IDGNS: Could you provide an update on Search Monkey?
Sample: It's available in a limited developer beta, as announced last week, and in the coming weeks it will be an open developer beta.
Initially, the Search Monkey API is triggered off the URL. A user would install an application that would look for specific things in the URL and then it would augment the results from that URL using Search Monkey.
For example, instead of seeing a Wikipedia link and a snippet, you could call back to Wikipedia and show a photo, get more context about the article, maybe even present some of the external links or the edit history, whatever would be interesting.
So initially it'll be switched on URLs, but later, we've talked quite a bit about the semantic Web, the ability to leverage structured information in the search result itself. So in a Yahoo Local business listing, the business can put structured information about itself as part of the result.
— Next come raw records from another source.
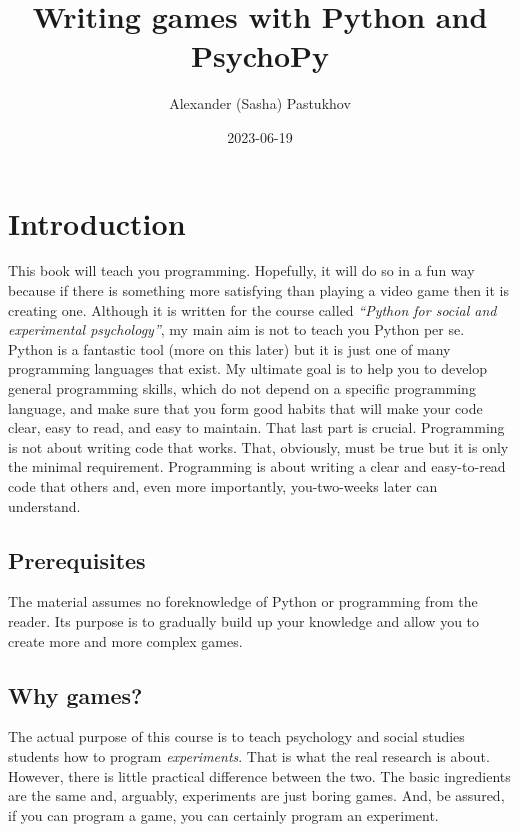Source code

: \documentclass[
]{book}
\title{Writing games with Python and PsychoPy}
\author{Alexander (Sasha) Pastukhov}
\date{2023-06-19}
\begin{document}
\maketitle

{
\setcounter{tocdepth}{1}
\tableofcontents
}
\hypertarget{intro}{%
\chapter{Introduction}\label{intro}}

This book will teach you programming. Hopefully, it will do so in a fun way because if there is something more satisfying than playing a video game then it is creating one. Although it is written for the course called \emph{``Python for social and experimental psychology''}, my main aim is not to teach you Python per se. Python is a fantastic tool (more on this later) but it is just one of many programming languages that exist. My ultimate goal is to help you to develop general programming skills, which do not depend on a specific programming language, and make sure that you form good habits that will make your code clear, easy to read, and easy to maintain. That last part is crucial. Programming is not about writing code that works. That, obviously, must be true but it is only the minimal requirement. Programming is about writing a clear and easy-to-read code that others and, even more importantly, you-two-weeks later can understand.

\hypertarget{prerequisites}{%
\section{Prerequisites}\label{prerequisites}}

The material assumes no foreknowledge of Python or programming from the reader. Its purpose is to gradually build up your knowledge and allow you to create more and more complex games.

\hypertarget{why-games}{%
\section{Why games?}\label{why-games}}

The actual purpose of this course is to teach psychology and social studies students how to program \emph{experiments}. That is what the real research is about. However, there is little practical difference between the two. The basic ingredients are the same and, arguably, experiments are just boring games. And, be assured, if you can program a game, you can certainly program an experiment.
\end{document}
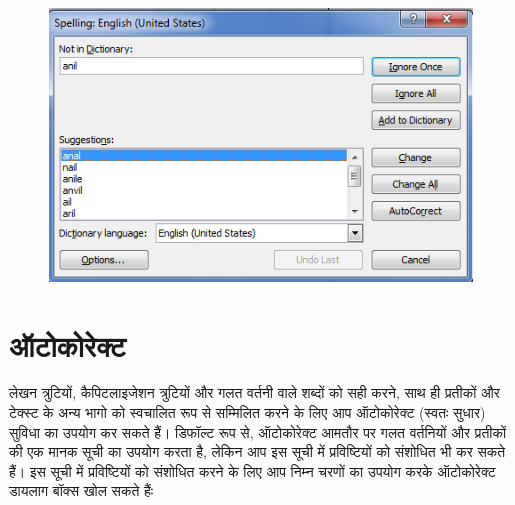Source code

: \begin{figure}[H]
\centering
\includegraphics[scale=0.68]{src/images/chapter1/chapter1_fig64.png}
\end{figure}
					
\section{ऑटोकोरेक्ट}\label{id-1.40}

लेखन त्रुटियों, कैपिटलाइजेशन त्रुटियों और गलत वर्तनी वाले शब्दों को सही करने, साथ ही प्रतीकों और टेक्स्ट के अन्य भागो को स्वचालित रूप से सम्मिलित करने के लिए आप ऑटोकोरेक्ट  (स्वतः सुधार) सुविधा का उपयोग कर सकते हैं। डिफॉल्ट रूप से, ऑटोकोरेक्ट आमतौर पर गलत वर्तनियों और प्रतीकों की एक मानक सूची का उपयोग करता है, लेकिन आप इस सूची में प्रविष्टियों को संशोधित भी कर सकते हैं। इस सूची में प्रविष्टियों को संशोधित करने के लिए आप निम्न चरणों का उपयोग करके ऑटोकोरेक्ट डायलाग बॉक्स खोल सकते हैंः

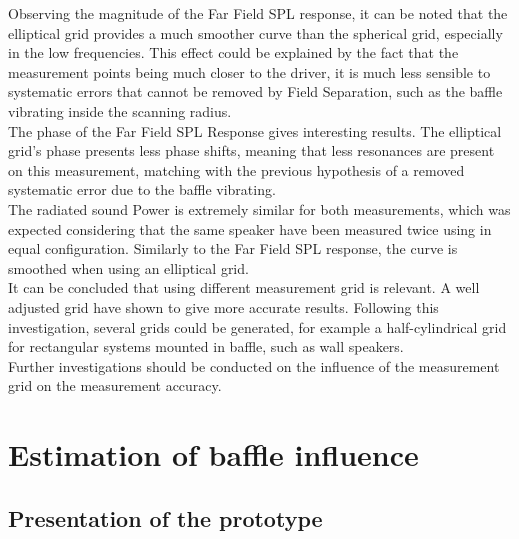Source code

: \documentclass{report}
\begin{document}
Observing the magnitude of the Far Field SPL response, it can be noted that the elliptical grid provides a much smoother curve than the spherical grid, especially in the low frequencies. This effect could be explained by the fact that the measurement points being much closer to the driver, it is much less sensible to systematic errors that cannot be removed by Field Separation, such as the baffle vibrating inside the scanning radius. \\

The phase of the Far Field SPL Response gives interesting results. The elliptical grid's phase presents less phase shifts, meaning that less resonances are present on this measurement, matching with the previous hypothesis of a removed systematic error due to the baffle vibrating. \\

The radiated sound Power is extremely similar for both measurements, which was expected considering that the same speaker have been measured twice using in equal configuration. Similarly to the Far Field SPL response, the curve is smoothed when using an elliptical grid. \\

It can be concluded that using different measurement grid is relevant. A well adjusted grid have shown to give more accurate results. Following this investigation, several grids could be generated, for example a half-cylindrical grid for rectangular systems mounted in baffle, such as wall speakers.\\
Further investigations should be conducted on the influence of the measurement grid on the measurement accuracy.


\section{Estimation of baffle influence}

\subsection{Presentation of the prototype}
\end{document}
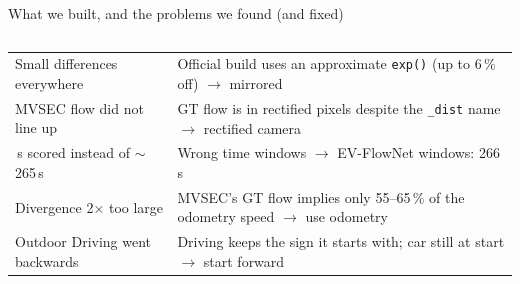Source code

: \documentclass[aspectratio=169,10pt]{beamer}
\begin{document}
\begin{frame}{What we built, and the problems we found (and fixed)}
\begin{columns}[T,onlytextwidth]
\begin{tabular}{@{}>{\raggedright\arraybackslash}p{2.45cm}>{\raggedright\arraybackslash}p{5.45cm}@{}}
      Small differences everywhere & Official build uses an \alert{approximate \texttt{exp()}} (up to 6\,\% off) $\rightarrow$ mirrored \\
      MVSEC flow did not line up & GT flow is in \alert{rectified} pixels despite the \texttt{\_dist} name $\rightarrow$ rectified camera \\
      463\,s scored instead of $\sim$265\,s & Wrong time windows $\rightarrow$ EV-FlowNet windows: 266\,s \\
      Divergence 2$\times$ too large & \leavevmode\alert{MVSEC's GT flow implies only 55--65\,\%} of the odometry speed $\rightarrow$ use odometry \\
      Outdoor Driving went backwards & Driving keeps the sign it starts with; car still at start $\rightarrow$ start forward \\
      \bottomrule
    \end{tabular}
  \end{columns}
\end{frame}
\end{document}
Other kinds of matching for applications might be triggered by keywords. I might have installed Search Monkey applications that look for results with "travel" as part of the response, and it might pull up destination information from across the Web and build up a travel portfolio.
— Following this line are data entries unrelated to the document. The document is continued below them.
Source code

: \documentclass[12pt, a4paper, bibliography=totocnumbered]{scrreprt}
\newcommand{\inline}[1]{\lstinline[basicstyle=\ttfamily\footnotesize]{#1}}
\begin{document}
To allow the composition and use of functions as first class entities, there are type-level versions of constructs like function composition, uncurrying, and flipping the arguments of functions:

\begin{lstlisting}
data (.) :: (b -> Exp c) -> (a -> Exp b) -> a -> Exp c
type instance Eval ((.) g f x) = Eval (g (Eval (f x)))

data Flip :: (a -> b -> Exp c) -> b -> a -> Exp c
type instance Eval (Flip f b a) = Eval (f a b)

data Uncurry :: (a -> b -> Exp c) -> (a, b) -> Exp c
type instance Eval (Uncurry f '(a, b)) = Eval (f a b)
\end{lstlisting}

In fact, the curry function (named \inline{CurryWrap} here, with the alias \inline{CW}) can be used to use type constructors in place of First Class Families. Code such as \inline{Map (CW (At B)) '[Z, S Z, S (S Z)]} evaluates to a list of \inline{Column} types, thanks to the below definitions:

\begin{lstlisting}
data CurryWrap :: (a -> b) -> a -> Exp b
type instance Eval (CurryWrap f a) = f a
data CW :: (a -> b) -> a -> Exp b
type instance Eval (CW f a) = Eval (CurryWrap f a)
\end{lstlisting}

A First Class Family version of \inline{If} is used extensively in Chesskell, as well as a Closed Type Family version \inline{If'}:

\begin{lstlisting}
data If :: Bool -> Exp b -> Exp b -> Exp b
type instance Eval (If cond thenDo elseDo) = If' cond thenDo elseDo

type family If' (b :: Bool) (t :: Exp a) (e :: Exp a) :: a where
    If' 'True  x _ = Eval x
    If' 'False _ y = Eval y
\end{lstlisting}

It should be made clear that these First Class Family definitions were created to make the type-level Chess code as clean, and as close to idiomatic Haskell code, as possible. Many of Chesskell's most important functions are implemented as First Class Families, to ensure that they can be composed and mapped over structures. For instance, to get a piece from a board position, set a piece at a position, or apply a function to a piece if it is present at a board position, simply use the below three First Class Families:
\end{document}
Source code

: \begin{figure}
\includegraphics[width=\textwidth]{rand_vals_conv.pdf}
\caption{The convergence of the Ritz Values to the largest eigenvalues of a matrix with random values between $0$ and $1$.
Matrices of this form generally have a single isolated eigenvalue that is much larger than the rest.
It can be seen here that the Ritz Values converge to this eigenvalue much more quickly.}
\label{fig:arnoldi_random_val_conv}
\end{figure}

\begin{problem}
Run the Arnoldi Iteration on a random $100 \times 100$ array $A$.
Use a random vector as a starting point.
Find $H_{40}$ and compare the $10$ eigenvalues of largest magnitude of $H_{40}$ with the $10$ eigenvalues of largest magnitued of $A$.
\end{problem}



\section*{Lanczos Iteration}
IDGNS: That sounds useful for end-users, but how do you strike a balance between richer search results and Web publisher concerns about too much of their content being exposed and discouraging people from clicking over to their site?
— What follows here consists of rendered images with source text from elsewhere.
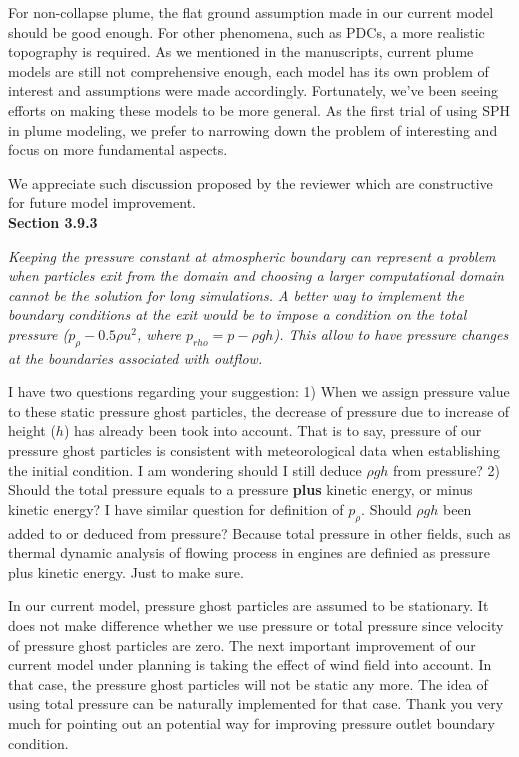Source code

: \documentclass[10pt,a4paper]{article}
\begin{document}
For non-collapse plume, the flat ground assumption made in our current model should be good enough. For other phenomena, such as PDCs, a more realistic topography is required. As we mentioned in the manuscripts, current plume models are still not comprehensive enough, each model has its own problem of interest and assumptions were made accordingly. Fortunately, we’ve been seeing efforts on making these models to be more general. As the first trial of using SPH in plume modeling, we prefer to narrowing down the problem of interesting and focus on more fundamental aspects.
 
We appreciate such discussion proposed by the reviewer which are constructive for future model improvement. \\[6pt]

\textbf{Section 3.9.3}

\textit{Keeping the pressure constant at atmospheric boundary can represent a problem when particles exit from the domain and choosing a larger computational domain cannot be the solution for long simulations. A better way to implement the boundary conditions at the exit would be to impose a condition on the total pressure ($p_{\rho}-0.5 \rho u^2$, where $p_{rho}=p-\rho g h$). This allow to have pressure changes at the boundaries associated with outflow.}

I have two questions regarding your suggestion: 
1) When we assign pressure value to these static pressure ghost particles, the decrease of pressure due to increase of height ($h$) has already been took into account. That is to say, pressure of our pressure ghost particles is consistent with meteorological data when establishing the initial condition. I am wondering should I still deduce $\rho g h$ from pressure?  
2) Should the total pressure equals to a pressure \textbf{plus} kinetic energy, or minus kinetic energy? I have similar question for definition of $p_{\rho}$. Should $\rho g h$ been added to or deduced from pressure? Because total pressure in other fields, such as thermal dynamic analysis of flowing process in engines are definied as pressure plus kinetic energy. Just to make sure.

In our current model, pressure ghost particles are assumed to be stationary. It does not make difference whether we use pressure or total pressure since velocity of pressure ghost particles are zero. The next important improvement of our current model under planning is taking the effect of wind field into account. In that case, the pressure ghost particles will not be static any more. The idea of using total pressure can be naturally implemented for that case. Thank you very much for pointing out an potential way for improving pressure outlet boundary condition. \\[6pt]
\end{document}
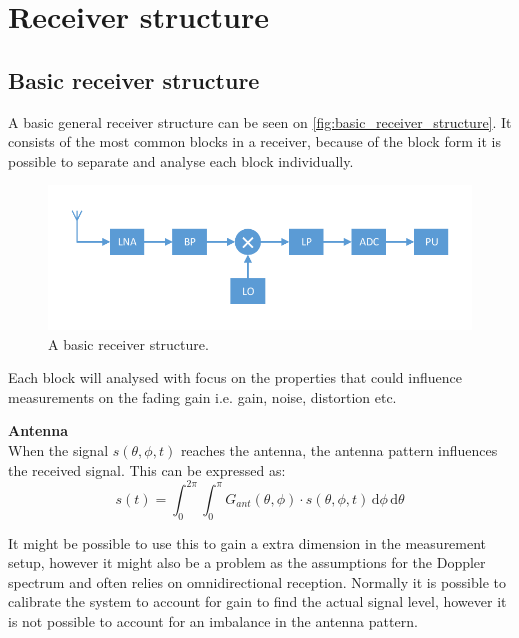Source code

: \chapter{Receiver structure}

\section{Basic receiver structure}
\label{basic_rev_struct}
A basic general receiver structure can be seen on \autoref{fig:basic_receiver_structure}. It consists of the most common blocks in a receiver, because of the block form it is possible to separate and analyse each block individually. 

\begin{figure}[H]
\centering
\includegraphics[width= \textwidth]{figures/Receiver.pdf}
\caption{A basic receiver structure.}
\label{fig:basic_receiver_structure}
\end{figure}

Each block will analysed with focus on the properties that could influence measurements on the fading gain i.e. gain, noise, distortion etc.

\textbf{Antenna}\\
When the signal $s(\theta,\phi,t)$ reaches the antenna, the antenna pattern influences the received signal. This can be expressed as:
\begin{equation}
s(t) = \int_0^{2\pi} \! \int_0^\pi G_{ant}(\theta,\phi)\cdot s(\theta,\phi,t) \,\text{d}\phi \,\text{d}\theta
\end{equation} 
\begin{where}
\end{where}

It might be possible to use this to gain a extra dimension in the measurement setup, however it might also be a problem as the assumptions for the Doppler spectrum and often relies on omnidirectional reception. Normally it is possible to calibrate the system to account for gain to find the actual signal level, however it is not possible to account for an imbalance in the antenna pattern. 


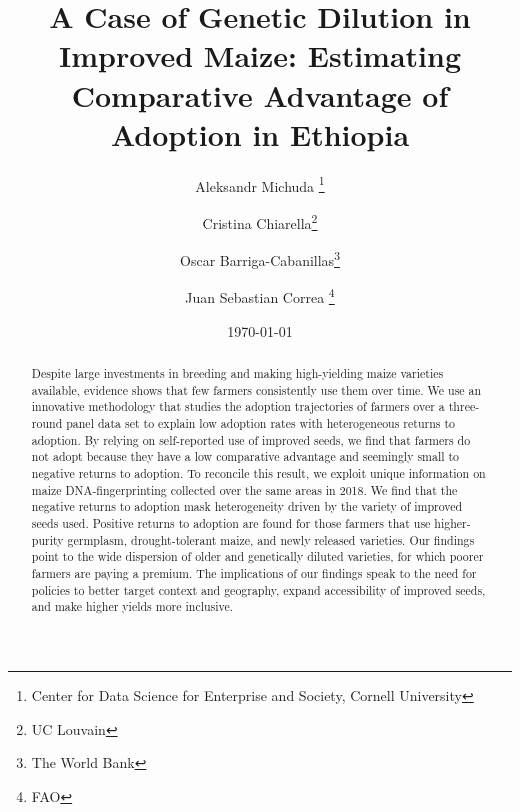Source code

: \documentclass[11pt]{article}
\begin{document}
    \begin{titlepage}
    \title{A Case of Genetic Dilution in Improved Maize: Estimating Comparative Advantage of Adoption in Ethiopia}


\author{%
 Aleksandr Michuda \footnote{Center for Data Science for Enterprise and Society, Cornell University}%
 \and Cristina Chiarella\footnote{UC Louvain}%
 \and Oscar Barriga-Cabanillas\footnote{The World Bank}%
  \and Juan Sebastian Correa \footnote{FAO}%
  }
	\date{\today}

    \clearpage\maketitle
	\thispagestyle{empty}
	\vspace*{-2em}
    \begin{center}\begin{abstract}
			\noindent  
			Despite large investments in breeding and making high-yielding maize varieties available, evidence shows that few farmers consistently use them over time. We use an innovative methodology that studies the adoption trajectories of farmers over a three-round panel data set to explain low adoption rates with heterogeneous returns to adoption. By relying on self-reported use of improved seeds, we find that farmers do not adopt because they have a low comparative advantage and seemingly small to negative returns to adoption. To reconcile this result, we exploit unique information on maize DNA-fingerprinting collected over the same areas in 2018. We find that the negative returns to adoption mask heterogeneity driven by the variety of improved seeds used. Positive returns to adoption are found for those farmers that use higher-purity germplasm, drought-tolerant maize, and newly released varieties. Our findings point to the wide dispersion of older and genetically diluted varieties, for which poorer farmers are paying a premium. The implications of our findings speak to the need for policies to better target context and geography, expand accessibility of improved seeds, and make higher yields more inclusive.
			

\end{abstract}
\end{center}
\end{titlepage}
\end{document}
Sample: Striking that balance is a big priority. It's been an even larger priority in considering impact on ad revenue. Sometimes if you give better search results and the answers can be found there in context, you might not have as many searches that are being issued because users are getting to the information right away. But we've decided to put search quality above any of the other considerations. If users get the information they're most interested in as quick as possible, then everybody wins.
IDGNS: Still, there's an ongoing debate industrywide over "when does a search result cross the threshold of fair use of someone else's content."
Sample: That's an interesting issue, and Search Monkey will let us evaluate the impact of these changes for the user. This is revolutionary, not evolutionary, for search: The ability for a user to install an application that remixes the results and takes [search] from a fairly static programmed experience and lets them pull all sorts of other possible information sources. As we learn more about it and users give us feedback, we'll have a discovery period; and based on the things we find, we'll refine to the greatest extent we can. The opportunity is tremendous.
IDGNS: What will happen to your existing social networks, Yahoo 360 and Mash?
Sample: We believe in our 360 community. It's vibrant and thriving. The users, even knowing that 360 is going away, have stuck with it, because they've invested their time and created rich profiles and connected to a lot of different people. We're going to preserve their [time and effort] investment. We'll carry their profiles over and take their connections over into the new product. Same thing with Mash.